Getting Started with PSpower

Overview

PSpower is a design-stage tool for planning observational and randomized studies that estimate treatment effects using propensity score (PS) weighting. It answers: how large does my study need to be?

Two functions cover the most common outcome types:

Function Outcome Default test
power_ps() Continuous or binary Two-sided
power_cox() Time-to-event (survival) One-sided

This is a prospective planning tool. Computing power after data are collected using the observed sample size (“post-hoc power”) is uninformative and should not be done.


The sample size formula

For all outcome types, the required sample size takes the form

\[N = \left\lceil V \cdot \frac{(z_{1-\alpha/k} + z_\beta)^2}{\delta^2} \right\rceil,\]

where \(\delta\) is the standardized effect size, \(\alpha\) is the significance level, \(\beta\) is the target power, and \(k = 2\) for a two-sided test or \(k = 1\) for a one-sided test. All reported sample sizes are ceiling integers (rounded up to the nearest whole number).

The asymptotic variance \(V\) is what distinguishes the two functions:


Inputs at a glance

Common inputs

Effect size — the standardized treatment effect \(\delta = \tau / \text{SD}(Y)\) for continuous/binary outcomes, or the log hazard ratio \(\tau_0 = \log(\text{HR})\) for survival outcomes. For continuous outcomes, \(|\delta| = 0.2\) is considered small; 0.5 moderate; 0.8 large. For survival, \(\text{HR} = 0.75\) gives \(\tau_0 \approx -0.29\).

Treatment proportion r — the fraction of participants who receive treatment, \(r = \Pr(Z = 1)\). A balanced design uses \(r = 0.5\); in observational data, \(r\) is estimated from the study population.

Estimand — the scientific quantity of interest:

In a randomized trial all four estimands coincide.

Continuous and binary outcomes (power_ps)

Overlap coefficient φ — a number in \((0, 1)\) measuring how similar the PS distributions of the two groups are. \(\phi = 1\) in a randomized trial; \(\phi < 1\) reflects confounding, and sample size increases as \(\phi\) decreases. Rule of thumb: \(\phi \geq 0.95\) good; \([0.90, 0.95)\) moderate; \([0.85, 0.90)\) poor; \(< 0.85\) very poor.
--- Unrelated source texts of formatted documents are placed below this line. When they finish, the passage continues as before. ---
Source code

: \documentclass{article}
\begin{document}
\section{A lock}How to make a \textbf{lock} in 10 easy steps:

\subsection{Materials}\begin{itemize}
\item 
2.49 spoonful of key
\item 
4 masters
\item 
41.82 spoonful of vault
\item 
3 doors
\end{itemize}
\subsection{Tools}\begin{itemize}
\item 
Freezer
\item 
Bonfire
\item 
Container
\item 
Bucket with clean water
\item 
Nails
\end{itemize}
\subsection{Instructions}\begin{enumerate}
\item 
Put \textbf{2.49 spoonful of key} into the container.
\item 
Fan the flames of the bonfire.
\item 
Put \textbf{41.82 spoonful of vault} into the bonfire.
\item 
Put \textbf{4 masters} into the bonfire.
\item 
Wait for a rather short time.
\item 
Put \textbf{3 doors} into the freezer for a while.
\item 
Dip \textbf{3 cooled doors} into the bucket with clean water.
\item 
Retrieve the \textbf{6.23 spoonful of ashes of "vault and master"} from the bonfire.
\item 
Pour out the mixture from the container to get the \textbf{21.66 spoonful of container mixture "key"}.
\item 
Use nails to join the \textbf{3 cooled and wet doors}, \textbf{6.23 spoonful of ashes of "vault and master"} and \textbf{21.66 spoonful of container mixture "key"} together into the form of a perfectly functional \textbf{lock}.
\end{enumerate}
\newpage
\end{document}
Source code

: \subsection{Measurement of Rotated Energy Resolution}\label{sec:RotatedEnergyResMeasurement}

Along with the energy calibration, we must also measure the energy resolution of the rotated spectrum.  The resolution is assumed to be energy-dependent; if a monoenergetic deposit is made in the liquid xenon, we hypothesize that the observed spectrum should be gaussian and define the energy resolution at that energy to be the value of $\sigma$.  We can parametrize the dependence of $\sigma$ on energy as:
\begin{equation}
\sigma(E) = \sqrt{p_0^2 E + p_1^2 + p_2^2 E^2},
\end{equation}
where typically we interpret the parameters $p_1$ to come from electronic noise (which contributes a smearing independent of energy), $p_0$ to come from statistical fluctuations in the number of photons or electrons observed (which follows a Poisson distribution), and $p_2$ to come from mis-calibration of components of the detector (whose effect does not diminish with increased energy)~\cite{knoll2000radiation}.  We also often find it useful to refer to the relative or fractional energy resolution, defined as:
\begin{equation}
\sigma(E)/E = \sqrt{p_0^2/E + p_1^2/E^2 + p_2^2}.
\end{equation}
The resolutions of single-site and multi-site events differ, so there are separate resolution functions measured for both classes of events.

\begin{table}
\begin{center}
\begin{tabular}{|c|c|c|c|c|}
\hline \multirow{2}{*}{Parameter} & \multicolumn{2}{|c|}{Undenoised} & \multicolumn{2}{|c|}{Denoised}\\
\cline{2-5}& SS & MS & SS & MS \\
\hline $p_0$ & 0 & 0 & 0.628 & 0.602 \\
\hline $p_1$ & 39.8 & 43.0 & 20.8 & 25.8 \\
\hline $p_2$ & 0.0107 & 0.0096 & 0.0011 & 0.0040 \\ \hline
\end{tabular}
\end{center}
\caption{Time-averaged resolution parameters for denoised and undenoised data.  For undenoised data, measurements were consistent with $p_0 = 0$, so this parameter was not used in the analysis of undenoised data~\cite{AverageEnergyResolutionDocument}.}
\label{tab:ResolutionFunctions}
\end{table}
\(\phi\) can be estimated from a pilot study or any dataset with fitted propensity scores using overlap_coef(). When it is not yet known, supplying a vector of plausible values (e.g., \(\phi \in \{0.85, 0.90, 0.95\}\)) allows \(N\) to be computed across the plausible range.

Confounder coefficient ρ² — the squared correlation between the potential outcome \(Y(0)\) and the PS linear predictor. When \(\rho^2 = 0\) (the default), the outcome is unrelated to the confounders beyond the treatment indicator. A sensitivity analysis over \(\rho^2 \in [0, 0.05]\) is recommended; values above 0.05 are uncommon in practice.

Survival outcomes (power_cox)

Event rates d₁ and d₀ — the probability of observing an event during follow-up in the treated group (\(d_1\)) and the control group (\(d_0\)). These can be estimated from registries, pilot data, or published survival curves. If \(d_0\) is omitted it is set equal to \(d_1\).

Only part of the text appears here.